The interconnect subsystem is called "Data Fabric", which knows so called coherent slaves according to the last enumeration list.
There is a new L0 ITLB, which is the only level 0 thing being mentioned so far, while VR World mentioned level 0 caches (besides other somewhat strange rumoured facts like no L3 cache in the APU variant - while this has been shown on the leaked Fudzilla slide). The only thing resembling such a L0 cache is a uOp cache, which has clearly been named in the new patch in a section related to the decode/dispatch block (indicated by "de"):
There are strings for both a "uop cache" and a "uop buffer". So far I knew about this uop buffer patent filed by AMD in 2012, which describes different related techniques aimed at saving power, e.g. when executing loops or to keep the buffer physically small by leaving immediate and displacement data of decoded instructions in an instruction byte buffer ("Insn buffer") sitting between instruction fetch and decode.

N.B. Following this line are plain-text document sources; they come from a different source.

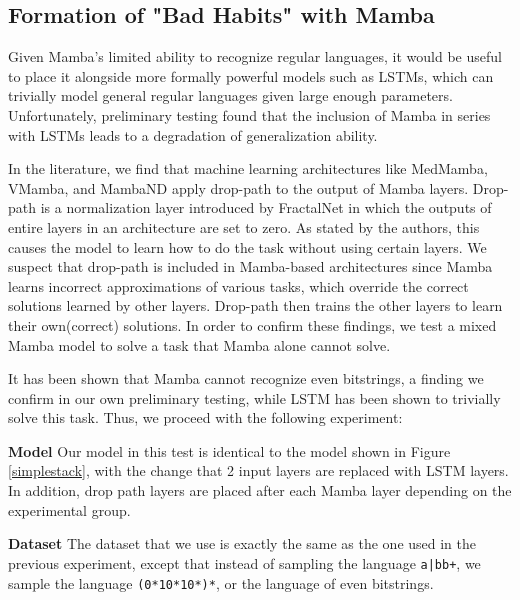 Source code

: \subsection{Formation of "Bad Habits" with Mamba}
Given Mamba's limited ability to recognize regular languages, it would be useful
to place it alongside more formally powerful models such as LSTMs, which can
trivially model general regular languages given large enough
parameters\cite{lstmformal}. Unfortunately, preliminary testing found that the
inclusion of Mamba in series with LSTMs leads to a degradation of generalization
ability.

In the literature, we find that machine learning architectures like
MedMamba\cite{medmamba}, VMamba\cite{vmamba}, and MambaND\cite{mamband} apply
drop-path to the output of Mamba layers.
Drop-path is a normalization layer introduced by FractalNet\cite{fractalnet} in
which the outputs of entire layers in an architecture are set to zero.
As stated by the authors, this causes the model to learn how to do the task
without using certain layers.
We suspect that drop-path is included in Mamba-based architectures since Mamba
learns incorrect approximations of various tasks, which override the correct
solutions learned by other layers.
Drop-path then trains the other layers to learn their own(correct) solutions.
In order to confirm these findings, we test a mixed Mamba model to solve a task
that Mamba alone cannot solve.

It has been shown that Mamba cannot recognize even bitstrings\cite{ssmformal},
a finding we confirm in our own preliminary testing, while LSTM has been shown
to trivially solve this task. Thus, we proceed with the following experiment:

\textbf{Model} Our model in this test is identical to the model shown in
Figure \ref{simplestack}, with the change that 2 input layers are replaced with
LSTM layers.
In addition, drop path layers are placed after each Mamba layer depending on
the experimental group.

\textbf{Dataset}
The dataset that we use is exactly the same as the one used in the previous
experiment, except that instead of sampling the language \texttt{a|bb+},
we sample the language \texttt{(0*10*10*)*}, or the language of even bitstrings.

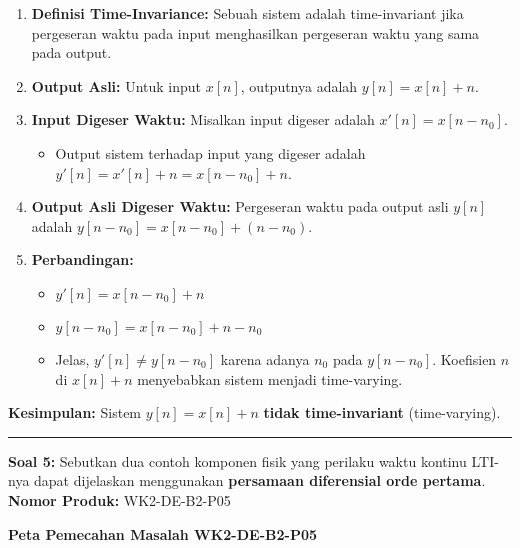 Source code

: \documentclass[
  letterpaper,
  DIV=11,
  numbers=noendperiod]{scrreprt}
\providecommand{\tightlist}{%
  \setlength{\itemsep}{0pt}\setlength{\parskip}{0pt}}
\begin{document}
\begin{enumerate}
\def\labelenumi{\arabic{enumi}.}
\tightlist
\item
  \textbf{Definisi Time-Invariance:} Sebuah sistem adalah time-invariant
  jika pergeseran waktu pada input menghasilkan pergeseran waktu yang
  sama pada output.
\item
  \textbf{Output Asli:} Untuk input \(x[n]\), outputnya adalah
  \(y[n] = x[n] + n\).
\item
  \textbf{Input Digeser Waktu:} Misalkan input digeser adalah
  \(x'[n] = x[n-n_0]\).

  \begin{itemize}
  \tightlist
  \item
    Output sistem terhadap input yang digeser adalah
    \(y'[n] = x'[n] + n = x[n-n_0] + n\).
  \end{itemize}
\item
  \textbf{Output Asli Digeser Waktu:} Pergeseran waktu pada output asli
  \(y[n]\) adalah \(y[n-n_0] = x[n-n_0] + (n-n_0)\).
\item
  \textbf{Perbandingan:}

  \begin{itemize}
  \tightlist
  \item
    \(y'[n] = x[n-n_0] + n\)
  \item
    \(y[n-n_0] = x[n-n_0] + n - n_0\)
  \item
    Jelas, \(y'[n] \neq y[n-n_0]\) karena adanya \(n_0\) pada
    \(y[n-n_0]\). Koefisien \(n\) di \(x[n]+n\) menyebabkan sistem
    menjadi time-varying.
  \end{itemize}
\end{enumerate}

\textbf{Kesimpulan:} Sistem \(y[n] = x[n] + n\) \textbf{tidak
time-invariant} (time-varying).

\begin{center}\rule{0.5\linewidth}{0.5pt}\end{center}

\textbf{Soal 5:} Sebutkan dua contoh komponen fisik yang perilaku waktu
kontinu LTI-nya dapat dijelaskan menggunakan \textbf{persamaan
diferensial orde pertama}. \textbf{Nomor Produk:} WK2-DE-B2-P05

\textbf{Peta Pemecahan Masalah WK2-DE-B2-P05}
\end{document}
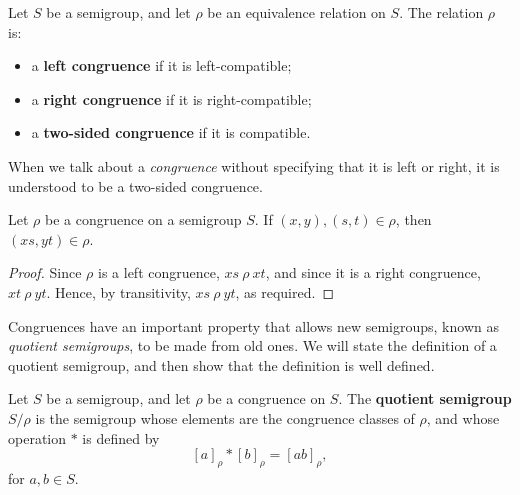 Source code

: \begin{definition}
  \label{def:congruence}
  Let $S$ be a semigroup, and let $\rho$ be an equivalence relation on $S$.  The
  relation $\rho$ is:
  \begin{itemize}
  \item a \textbf{left congruence} if it is left-compatible;
  \item a \textbf{right congruence} if it is right-compatible;
  \item a \textbf{two-sided congruence} if it is compatible.
  \end{itemize}
\end{definition}

When we talk about a \textit{congruence} without specifying that it is left or
right, it is understood to be a two-sided congruence.

\begin{proposition}
  \label{prop:cong-def}
  Let $\rho$ be a congruence on a semigroup $S$.  If $(x, y), (s, t) \in \rho$,
  then $(xs, yt) \in \rho$.
  \begin{proof}
    Since $\rho$ is a left congruence, $xs ~\rho~ xt$, and since it is a right
    congruence, $xt ~\rho~ yt$.  Hence, by transitivity, $xs ~\rho~ yt$, as
    required.
  \end{proof}
\end{proposition}

Congruences have an important property that allows new semigroups, known as
\textit{quotient semigroups}, to be made from old ones.  We will state the
definition of a quotient semigroup, and then show that the definition is well
defined.

\begin{definition}
  \label{def:quotient}
  Let $S$ be a semigroup, and let $\rho$ be a congruence on $S$.  The
  \textbf{quotient semigroup} $S / \rho$ is the semigroup whose elements are the
  congruence classes of $\rho$, and whose operation $*$ is defined by
  $$[a]_\rho * [b]_\rho = [ab]_\rho,$$
  for $a, b \in S$.
\end{definition}

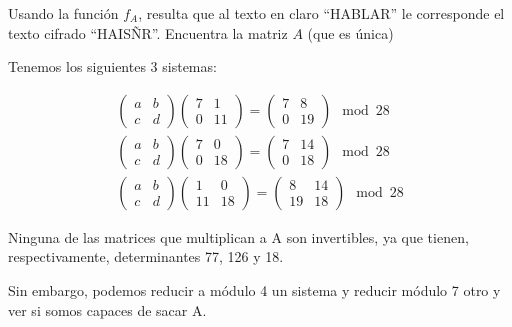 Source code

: \begin{problem}[2]
Usando la función $f_A$, resulta que al texto en claro ``HABLAR'' le corresponde el texto cifrado ``HAISÑR''. Encuentra la matriz $A$ (que es única)

\solution
{}

Tenemos los siguientes 3 sistemas:

\begin{align*}
\left( \begin{array}{cc}
  a & b \\
  c & d
  \end{array} \right)
\left( \begin{array}{cc}
  7 & 1 \\
  0 & 11
  \end{array} \right)
  =
  \left( \begin{array}{cc}
  7 & 8 \\
  0 & 19
  \end{array} \right) \mod 28\\
\left( \begin{array}{cc}
  a & b \\
  c & d
  \end{array} \right)
\left( \begin{array}{cc}
  7 & 0 \\
  0 & 18
  \end{array} \right)
  =
  \left( \begin{array}{cc}
  7 & 14 \\
  0 & 18
  \end{array} \right) \mod 28\\
\left( \begin{array}{cc}
  a & b \\
  c & d
  \end{array} \right)
\left( \begin{array}{cc}
  1 & 0 \\
  11 & 18
  \end{array} \right)
  =
  \left( \begin{array}{cc}
  8 & 14 \\
  19 & 18
  \end{array} \right) \mod 28
\end{align*}

Ninguna de las matrices que multiplican a A son invertibles, ya que tienen, respectivamente, determinantes 77, 126 y 18.

Sin embargo, podemos reducir a módulo 4 un sistema y reducir módulo 7 otro y ver si somos capaces de sacar A.


\end{problem}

The "uop cache" clearly seems to be a separate unit. Even without knowing how many uops per cycle can be provided by that cache, it will help to save power and remove an occaisional fetch/decode bottleneck when running two threads. The next interesting block is about the execution units:
Here is a first confirmation of a checkpoint mechanism. This has been described in several patents and might also be an enabler for hardware transactional memory, which has been proposed in the form of ASF back in 2009. Another use case is the quick recovery from branch mispredictions, where program flow can be redirected to a checkpoint created right before evaluating a difficult to predict branch condition.
There is a confirmation of the "GMI link".
Notable changes are:
uOp Cache has been added based on the new patch
FMUL/FADD for FMAC pairing removed, based on some corrections of the znver1 pipeline description.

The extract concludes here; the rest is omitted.